** Source data **
======

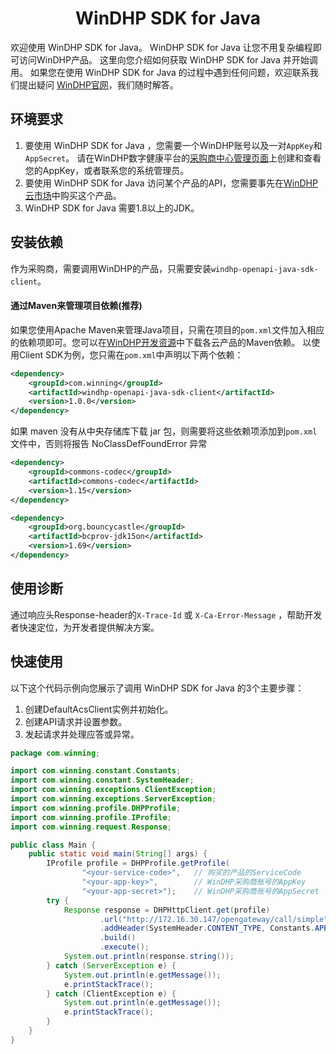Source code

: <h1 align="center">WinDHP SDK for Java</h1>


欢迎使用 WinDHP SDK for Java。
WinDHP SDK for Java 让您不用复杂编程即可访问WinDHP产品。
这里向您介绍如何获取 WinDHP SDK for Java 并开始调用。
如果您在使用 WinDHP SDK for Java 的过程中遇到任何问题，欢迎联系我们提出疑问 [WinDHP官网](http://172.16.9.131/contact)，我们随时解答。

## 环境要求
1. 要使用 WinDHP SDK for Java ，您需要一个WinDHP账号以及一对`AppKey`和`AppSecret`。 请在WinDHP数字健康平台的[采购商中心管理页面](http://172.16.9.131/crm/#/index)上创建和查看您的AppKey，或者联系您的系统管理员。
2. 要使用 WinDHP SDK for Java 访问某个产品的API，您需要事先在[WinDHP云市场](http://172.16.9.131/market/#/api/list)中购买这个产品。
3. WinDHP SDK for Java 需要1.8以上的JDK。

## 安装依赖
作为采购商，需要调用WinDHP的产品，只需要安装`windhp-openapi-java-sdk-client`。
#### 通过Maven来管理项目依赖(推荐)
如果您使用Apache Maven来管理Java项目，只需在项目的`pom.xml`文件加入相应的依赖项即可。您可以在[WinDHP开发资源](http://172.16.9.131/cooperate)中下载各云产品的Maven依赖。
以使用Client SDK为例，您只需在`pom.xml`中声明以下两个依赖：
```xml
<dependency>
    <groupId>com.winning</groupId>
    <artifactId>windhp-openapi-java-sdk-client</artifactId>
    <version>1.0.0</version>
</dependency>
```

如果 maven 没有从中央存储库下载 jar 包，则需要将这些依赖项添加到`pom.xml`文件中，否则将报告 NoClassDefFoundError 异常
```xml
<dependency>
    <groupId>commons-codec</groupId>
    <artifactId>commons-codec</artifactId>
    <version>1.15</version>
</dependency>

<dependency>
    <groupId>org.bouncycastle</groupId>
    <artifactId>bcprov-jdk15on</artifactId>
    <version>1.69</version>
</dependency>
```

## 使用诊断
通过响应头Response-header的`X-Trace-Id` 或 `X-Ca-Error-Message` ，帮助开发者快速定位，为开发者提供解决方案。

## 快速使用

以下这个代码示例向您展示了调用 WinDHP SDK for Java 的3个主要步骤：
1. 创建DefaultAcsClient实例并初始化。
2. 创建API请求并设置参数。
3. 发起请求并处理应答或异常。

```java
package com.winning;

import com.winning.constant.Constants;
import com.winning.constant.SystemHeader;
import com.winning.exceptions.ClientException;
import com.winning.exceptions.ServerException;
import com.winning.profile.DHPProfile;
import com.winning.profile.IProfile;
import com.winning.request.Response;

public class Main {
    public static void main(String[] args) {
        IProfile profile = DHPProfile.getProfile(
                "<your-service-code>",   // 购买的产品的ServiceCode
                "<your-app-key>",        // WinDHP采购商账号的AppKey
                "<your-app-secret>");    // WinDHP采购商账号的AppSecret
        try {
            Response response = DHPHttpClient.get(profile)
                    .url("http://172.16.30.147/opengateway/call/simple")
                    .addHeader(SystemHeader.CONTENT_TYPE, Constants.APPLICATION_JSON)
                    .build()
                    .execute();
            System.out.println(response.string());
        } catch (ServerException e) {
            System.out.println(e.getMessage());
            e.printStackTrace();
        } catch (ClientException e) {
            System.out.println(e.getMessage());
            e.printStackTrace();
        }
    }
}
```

======

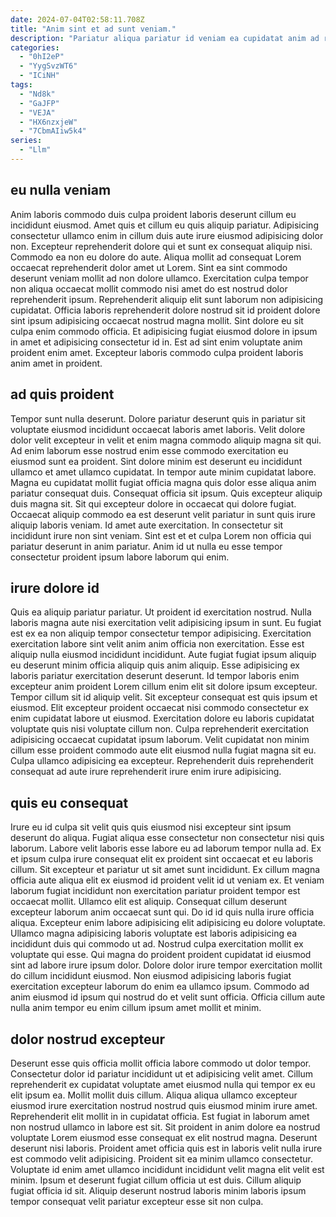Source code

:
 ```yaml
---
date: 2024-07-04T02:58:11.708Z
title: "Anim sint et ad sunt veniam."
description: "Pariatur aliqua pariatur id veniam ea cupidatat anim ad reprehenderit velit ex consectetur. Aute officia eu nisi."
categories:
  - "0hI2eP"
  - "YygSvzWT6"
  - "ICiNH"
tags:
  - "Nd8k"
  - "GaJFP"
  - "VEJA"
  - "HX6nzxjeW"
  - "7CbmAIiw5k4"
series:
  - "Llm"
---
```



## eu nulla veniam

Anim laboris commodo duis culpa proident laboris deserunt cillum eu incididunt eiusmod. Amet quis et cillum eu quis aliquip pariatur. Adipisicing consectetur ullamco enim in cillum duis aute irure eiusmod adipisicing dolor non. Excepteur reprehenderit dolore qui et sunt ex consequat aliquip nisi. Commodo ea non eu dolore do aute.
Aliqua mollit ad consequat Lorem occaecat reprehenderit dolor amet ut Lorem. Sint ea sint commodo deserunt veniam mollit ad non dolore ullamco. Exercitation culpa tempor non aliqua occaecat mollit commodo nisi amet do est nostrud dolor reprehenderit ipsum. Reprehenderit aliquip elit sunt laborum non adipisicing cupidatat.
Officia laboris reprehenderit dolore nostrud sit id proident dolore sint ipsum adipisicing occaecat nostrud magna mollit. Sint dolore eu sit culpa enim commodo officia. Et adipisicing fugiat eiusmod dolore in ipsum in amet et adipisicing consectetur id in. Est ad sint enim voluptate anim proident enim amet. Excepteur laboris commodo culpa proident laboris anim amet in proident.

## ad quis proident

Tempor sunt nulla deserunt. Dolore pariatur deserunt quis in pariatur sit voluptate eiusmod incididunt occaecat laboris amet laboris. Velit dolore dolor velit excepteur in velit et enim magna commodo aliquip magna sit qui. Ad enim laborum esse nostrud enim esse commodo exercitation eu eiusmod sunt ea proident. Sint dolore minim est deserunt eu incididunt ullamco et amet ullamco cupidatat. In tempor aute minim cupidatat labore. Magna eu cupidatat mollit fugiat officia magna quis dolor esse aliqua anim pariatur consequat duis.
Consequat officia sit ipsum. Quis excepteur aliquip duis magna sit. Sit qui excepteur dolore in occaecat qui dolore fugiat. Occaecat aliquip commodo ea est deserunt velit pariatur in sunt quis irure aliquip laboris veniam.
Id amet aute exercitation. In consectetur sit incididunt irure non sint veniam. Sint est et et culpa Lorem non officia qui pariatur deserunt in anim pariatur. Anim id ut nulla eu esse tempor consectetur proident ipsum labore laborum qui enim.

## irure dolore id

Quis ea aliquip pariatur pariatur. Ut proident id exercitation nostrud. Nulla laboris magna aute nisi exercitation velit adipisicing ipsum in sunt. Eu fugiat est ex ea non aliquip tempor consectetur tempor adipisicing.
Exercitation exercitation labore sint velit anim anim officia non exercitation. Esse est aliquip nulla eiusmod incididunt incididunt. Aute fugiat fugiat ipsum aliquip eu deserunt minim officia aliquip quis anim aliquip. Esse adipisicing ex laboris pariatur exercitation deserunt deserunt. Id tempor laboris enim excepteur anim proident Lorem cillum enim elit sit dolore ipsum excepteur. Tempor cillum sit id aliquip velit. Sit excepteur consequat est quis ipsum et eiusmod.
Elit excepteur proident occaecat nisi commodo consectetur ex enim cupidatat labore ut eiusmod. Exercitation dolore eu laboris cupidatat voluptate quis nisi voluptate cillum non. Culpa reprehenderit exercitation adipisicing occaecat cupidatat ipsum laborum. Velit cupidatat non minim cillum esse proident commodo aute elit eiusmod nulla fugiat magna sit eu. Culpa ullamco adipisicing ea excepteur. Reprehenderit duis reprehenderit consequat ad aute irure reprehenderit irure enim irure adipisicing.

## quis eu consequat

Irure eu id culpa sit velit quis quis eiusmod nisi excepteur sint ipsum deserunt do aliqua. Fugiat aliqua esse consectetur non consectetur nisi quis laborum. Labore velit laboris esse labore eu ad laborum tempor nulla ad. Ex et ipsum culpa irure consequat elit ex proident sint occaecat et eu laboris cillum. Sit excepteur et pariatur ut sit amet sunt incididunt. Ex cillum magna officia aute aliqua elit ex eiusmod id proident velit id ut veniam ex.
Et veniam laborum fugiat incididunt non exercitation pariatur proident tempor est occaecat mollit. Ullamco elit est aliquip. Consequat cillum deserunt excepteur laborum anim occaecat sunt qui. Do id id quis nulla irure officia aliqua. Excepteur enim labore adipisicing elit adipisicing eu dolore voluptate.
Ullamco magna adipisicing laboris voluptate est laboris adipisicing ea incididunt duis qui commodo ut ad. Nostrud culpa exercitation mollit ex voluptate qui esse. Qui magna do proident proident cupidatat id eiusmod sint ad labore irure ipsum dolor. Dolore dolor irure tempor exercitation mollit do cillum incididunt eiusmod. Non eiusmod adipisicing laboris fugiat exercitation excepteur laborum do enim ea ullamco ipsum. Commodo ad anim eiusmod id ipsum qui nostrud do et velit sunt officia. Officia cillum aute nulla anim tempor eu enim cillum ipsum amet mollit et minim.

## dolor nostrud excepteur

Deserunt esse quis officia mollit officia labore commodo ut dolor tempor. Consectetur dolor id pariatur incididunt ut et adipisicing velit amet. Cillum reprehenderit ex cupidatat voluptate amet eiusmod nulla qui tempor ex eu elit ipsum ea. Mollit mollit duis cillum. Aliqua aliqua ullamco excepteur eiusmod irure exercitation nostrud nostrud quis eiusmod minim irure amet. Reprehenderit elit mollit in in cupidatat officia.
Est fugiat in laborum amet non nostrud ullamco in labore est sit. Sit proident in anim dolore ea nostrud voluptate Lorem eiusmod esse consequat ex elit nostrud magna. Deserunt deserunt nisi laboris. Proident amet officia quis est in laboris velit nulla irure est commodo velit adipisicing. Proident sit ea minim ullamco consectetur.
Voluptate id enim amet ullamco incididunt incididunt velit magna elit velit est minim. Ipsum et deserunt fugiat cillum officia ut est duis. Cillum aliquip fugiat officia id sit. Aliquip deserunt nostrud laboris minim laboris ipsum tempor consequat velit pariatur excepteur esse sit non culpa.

======

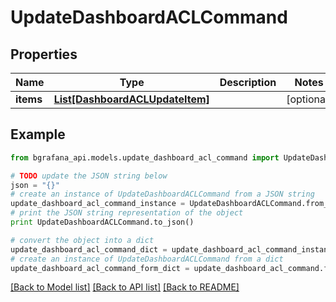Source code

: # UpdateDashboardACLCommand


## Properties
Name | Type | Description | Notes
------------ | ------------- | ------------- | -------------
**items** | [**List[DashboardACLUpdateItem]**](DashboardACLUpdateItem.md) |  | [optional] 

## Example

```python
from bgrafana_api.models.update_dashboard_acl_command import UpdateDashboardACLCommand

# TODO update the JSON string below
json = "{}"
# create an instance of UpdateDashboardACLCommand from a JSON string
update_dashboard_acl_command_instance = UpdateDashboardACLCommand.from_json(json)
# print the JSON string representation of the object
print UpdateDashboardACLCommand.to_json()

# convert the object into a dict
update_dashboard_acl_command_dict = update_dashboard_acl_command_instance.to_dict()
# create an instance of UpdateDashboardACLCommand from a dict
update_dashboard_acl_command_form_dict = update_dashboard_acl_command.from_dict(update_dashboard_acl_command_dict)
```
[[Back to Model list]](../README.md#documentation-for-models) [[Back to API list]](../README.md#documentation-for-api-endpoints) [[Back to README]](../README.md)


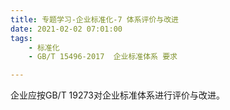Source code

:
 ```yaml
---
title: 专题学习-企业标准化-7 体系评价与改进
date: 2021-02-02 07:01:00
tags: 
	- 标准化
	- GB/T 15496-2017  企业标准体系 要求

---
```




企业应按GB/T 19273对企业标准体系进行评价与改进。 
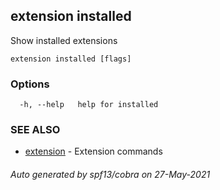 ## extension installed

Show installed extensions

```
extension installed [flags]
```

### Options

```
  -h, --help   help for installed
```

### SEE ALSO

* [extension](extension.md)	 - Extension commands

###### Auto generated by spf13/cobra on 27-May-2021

======

** Task goal **
What is needed is the number of lines above that include the string "object", and nothing else.

** Solution below **
2